TASK DESCRIPTION: The stretch wanted below opens at the line containing "### Reporting Issues" and closes at the line containing "- 1.0.0: Initial release". Please return it exactly, with no other lines.

(DATA)

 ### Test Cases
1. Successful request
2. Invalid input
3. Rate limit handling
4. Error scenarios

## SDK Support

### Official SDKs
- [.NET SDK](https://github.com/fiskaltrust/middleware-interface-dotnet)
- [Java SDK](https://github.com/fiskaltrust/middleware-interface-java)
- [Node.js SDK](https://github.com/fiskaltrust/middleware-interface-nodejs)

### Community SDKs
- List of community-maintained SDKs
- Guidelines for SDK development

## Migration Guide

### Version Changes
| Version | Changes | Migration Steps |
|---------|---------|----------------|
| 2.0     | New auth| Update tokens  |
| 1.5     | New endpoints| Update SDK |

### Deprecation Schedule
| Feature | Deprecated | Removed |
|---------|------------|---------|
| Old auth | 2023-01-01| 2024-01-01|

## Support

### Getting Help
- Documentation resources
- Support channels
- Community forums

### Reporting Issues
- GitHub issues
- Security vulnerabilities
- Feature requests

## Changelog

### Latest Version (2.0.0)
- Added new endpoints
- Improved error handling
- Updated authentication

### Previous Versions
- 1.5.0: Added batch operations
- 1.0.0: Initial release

(End DATA)
(DATA)

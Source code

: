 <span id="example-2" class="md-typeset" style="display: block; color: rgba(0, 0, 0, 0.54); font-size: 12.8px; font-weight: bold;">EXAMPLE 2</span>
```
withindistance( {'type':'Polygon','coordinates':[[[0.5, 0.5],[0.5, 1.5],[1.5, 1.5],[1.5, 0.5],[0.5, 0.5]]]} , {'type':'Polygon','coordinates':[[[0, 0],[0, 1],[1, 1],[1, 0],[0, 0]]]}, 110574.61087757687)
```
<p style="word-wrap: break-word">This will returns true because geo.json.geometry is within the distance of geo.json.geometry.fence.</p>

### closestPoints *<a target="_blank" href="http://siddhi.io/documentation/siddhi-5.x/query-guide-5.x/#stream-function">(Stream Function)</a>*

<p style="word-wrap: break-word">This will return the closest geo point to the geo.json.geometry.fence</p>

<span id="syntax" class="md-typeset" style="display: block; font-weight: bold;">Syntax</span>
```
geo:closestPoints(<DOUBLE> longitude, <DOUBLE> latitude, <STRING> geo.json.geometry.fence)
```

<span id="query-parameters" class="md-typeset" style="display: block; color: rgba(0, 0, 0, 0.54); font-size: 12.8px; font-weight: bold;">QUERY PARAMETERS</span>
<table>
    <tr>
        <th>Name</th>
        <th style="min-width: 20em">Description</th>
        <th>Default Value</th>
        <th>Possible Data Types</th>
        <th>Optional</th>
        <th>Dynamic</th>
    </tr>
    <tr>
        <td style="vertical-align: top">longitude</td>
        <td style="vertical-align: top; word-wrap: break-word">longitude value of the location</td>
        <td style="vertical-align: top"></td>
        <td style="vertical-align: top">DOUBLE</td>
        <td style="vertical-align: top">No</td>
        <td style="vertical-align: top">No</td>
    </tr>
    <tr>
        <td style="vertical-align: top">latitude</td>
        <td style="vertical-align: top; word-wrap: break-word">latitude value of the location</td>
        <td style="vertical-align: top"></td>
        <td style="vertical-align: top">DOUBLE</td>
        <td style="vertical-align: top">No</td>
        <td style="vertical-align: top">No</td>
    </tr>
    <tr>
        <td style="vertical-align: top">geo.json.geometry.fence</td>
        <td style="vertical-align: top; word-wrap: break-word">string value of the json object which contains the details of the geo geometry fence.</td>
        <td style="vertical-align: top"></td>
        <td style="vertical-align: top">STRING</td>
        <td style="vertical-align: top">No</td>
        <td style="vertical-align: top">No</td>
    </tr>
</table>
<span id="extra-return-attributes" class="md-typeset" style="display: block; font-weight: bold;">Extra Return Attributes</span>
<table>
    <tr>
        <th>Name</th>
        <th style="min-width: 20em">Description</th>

(End DATA)

ANSWER TO THIS PROBLEM:
### Reporting Issues
- GitHub issues
- Security vulnerabilities
- Feature requests

## Changelog

### Latest Version (2.0.0)
- Added new endpoints
- Improved error handling
- Updated authentication

### Previous Versions
- 1.5.0: Added batch operations
- 1.0.0: Initial release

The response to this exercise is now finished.